How To Set Up A Pi-hole
Pi-hole is a do-it-yourself home adblocker that can run on basic hardware, such as a Raspberry Pi. This article will discuss the install process as well as some of its key features.
Things you’ll need:
Raspberry Pi/micro-USB charger
Micro-SD card: 32GB will be plenty
Monitor, USB keyboard and mouse, HDMI cable (or appropriate adapter for another display cable)
SD Formatter. This also requires that your computer has a way to mount SD cards, either with an SD port or an adapter of some type
SSH utility if you’ll be managing the Raspberry Pi from a Windows machine
First things first, go ahead and download your desirable version of Raspbian, SD Formatter and your image burner. Mount your SD card and format it really quick:
Using the burner then, we basically select Raspbian as our source file and the SD as our destination drive. Raspberry Pis don’t come with any installed firmware, so we essentially have to feed it everything it needs to live.
Once everything is done, attach your monitor, mouse and keyboard to the Raspberry Pi. You should see the RPi splash screen almost right away but experiences may vary at this point. You can refer to this guide if your device isn’t booting properly. This is also a good read for ensuring you aren’t doing something really stupid. Raspberry Pis are tested prior to shipping so you can be reasonably sure you aren’t dealing with a DOA. It’s also worth simply power cycling it without any devices plugged into it.
If everything works as it should, you should see the bootup screen:
Once it finishes, log in with the default credentials pi and raspberry. Now that we’re in, let’s change the default password by utilizing the passwd command. You’ll first be prompted for the current password, followed by the new one. Next we’ll type raspi-config to enter the configuration tool so that we may enable ssh. This allows us to remotely manage the device from any other machine on the network. Navigate to Interfacing Options > SSH and enable the SSH server.
Go ahead and plug it into your network and run an ifconfig to pull its IP on eth0. Now we should be able to SSH into it:
A lot of the unofficial documentation for Pi-hole recommends manually setting all of the devices on your network to use the RPi as their DNS server when, really, all we have to do is make this change on our gateway. So first off let’s give our Raspberry Pi a static IP. Here are instructions from man dhcpcd.conf:
So let’s change directory to /etc/dhcpcd.conf and add set our static address. I advise setting the IP of the RPi outside of your DHCP pool:
sudo nano dhcpcd.conf
Following the instructions from the man pages, I placed my static IP entry just below the sample included in dhcpcd.conf. I left out anything related to IPv6. I also specified the DNS server I wanted to use, in this case OpenDNS:
After the reboot you should lose connection over SSH. Go ahead and get back in once the RPi boots.
With all the prep work out of the way, we’re ready to get Pi-hole installed. On the project’s github page the authors briefly discuss the dangers of piping to bash.
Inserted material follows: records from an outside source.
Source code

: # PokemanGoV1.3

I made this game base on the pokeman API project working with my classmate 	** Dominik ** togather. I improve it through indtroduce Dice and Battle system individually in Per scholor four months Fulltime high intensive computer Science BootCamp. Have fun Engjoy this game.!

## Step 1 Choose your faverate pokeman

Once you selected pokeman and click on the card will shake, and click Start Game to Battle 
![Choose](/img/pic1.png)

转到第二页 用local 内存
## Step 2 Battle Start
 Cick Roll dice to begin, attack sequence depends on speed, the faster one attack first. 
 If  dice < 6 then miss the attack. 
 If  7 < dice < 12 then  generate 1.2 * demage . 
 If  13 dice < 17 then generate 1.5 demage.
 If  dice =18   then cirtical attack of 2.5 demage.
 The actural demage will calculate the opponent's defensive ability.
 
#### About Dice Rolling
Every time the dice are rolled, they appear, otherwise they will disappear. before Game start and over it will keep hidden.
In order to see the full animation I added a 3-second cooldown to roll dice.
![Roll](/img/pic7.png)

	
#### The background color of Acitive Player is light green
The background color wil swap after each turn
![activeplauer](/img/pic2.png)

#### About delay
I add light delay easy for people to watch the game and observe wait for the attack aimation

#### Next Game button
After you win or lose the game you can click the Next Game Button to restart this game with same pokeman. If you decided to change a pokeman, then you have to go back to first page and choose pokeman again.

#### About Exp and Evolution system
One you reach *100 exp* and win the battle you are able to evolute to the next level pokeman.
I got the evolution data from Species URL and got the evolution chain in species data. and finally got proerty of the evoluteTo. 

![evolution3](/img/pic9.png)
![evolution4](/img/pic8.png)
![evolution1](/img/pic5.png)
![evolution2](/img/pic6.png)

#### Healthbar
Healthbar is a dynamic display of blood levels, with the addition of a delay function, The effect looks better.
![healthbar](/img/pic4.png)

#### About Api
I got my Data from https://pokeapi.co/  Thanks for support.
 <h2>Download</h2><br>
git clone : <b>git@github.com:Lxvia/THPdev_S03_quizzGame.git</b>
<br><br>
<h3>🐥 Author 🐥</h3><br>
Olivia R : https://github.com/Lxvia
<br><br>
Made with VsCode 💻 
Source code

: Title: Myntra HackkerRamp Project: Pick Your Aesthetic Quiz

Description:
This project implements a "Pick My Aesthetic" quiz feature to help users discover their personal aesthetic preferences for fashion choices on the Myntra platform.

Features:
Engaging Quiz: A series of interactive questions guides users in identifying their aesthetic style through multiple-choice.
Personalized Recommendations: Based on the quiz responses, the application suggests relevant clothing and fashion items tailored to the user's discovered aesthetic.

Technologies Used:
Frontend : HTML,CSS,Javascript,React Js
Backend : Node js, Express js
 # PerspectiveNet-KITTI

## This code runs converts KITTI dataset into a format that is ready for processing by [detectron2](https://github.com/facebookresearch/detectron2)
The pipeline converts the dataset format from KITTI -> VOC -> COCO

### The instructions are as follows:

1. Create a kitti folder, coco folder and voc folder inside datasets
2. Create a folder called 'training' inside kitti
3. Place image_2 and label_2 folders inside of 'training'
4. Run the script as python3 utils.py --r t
We are going to heed their warning and run the installer locally:
sudo wget -O basic-install.sh https://install.Pi-hole.net
sudo bash basic-install.sh
This will begin the install process:
It will walk you through the process of configuring your static IP and DNS servers, but you can inherit your current settings if you did this previously:
Leave the protocols setting defaulted:
We set our IP and gateway address earlier so we can leave the next step alone:
If you want to have access to the web console, select Yes at the next screen:
Select Yes to allow logging:
The installation will now complete. This will take several minutes:
Once installation is complete you will be given a screen with the URL address and default credentials for the admin console. In case you lose or forget your password, you may reset it using pihole -a -p
Take some time now to physically install your new ad-blocker, and then we’ll jump into the admin console! Don’t forget to force your gateway to utilize the RPi as its DNS server.
* You can now use the command pihole -r at any time to reconfigure any settings.
The Admin Console
Open up a browser and log into the Pi-hole console:
Along the top we’ll see some analytics regarding how many domains have been queried versus how many have been blocked. Under the Query Log tab we see more granular information related to when a domain was requested, the client who requested it and the action taken by Pi-hole:
If there are specific domains you would like to either whitelist or blacklist, Pi-hole offers functionality for doing so. Under Settings we are given a GUI interface for a lot of the tasks we can perform from the command line, including restarting various services, flushing our query logs, modifying our DNS settings, enabling a DHCP server, etc. If you have had issues up to this point, you can spin up a debug log under Tools which can assist you in your troubleshooting efforts.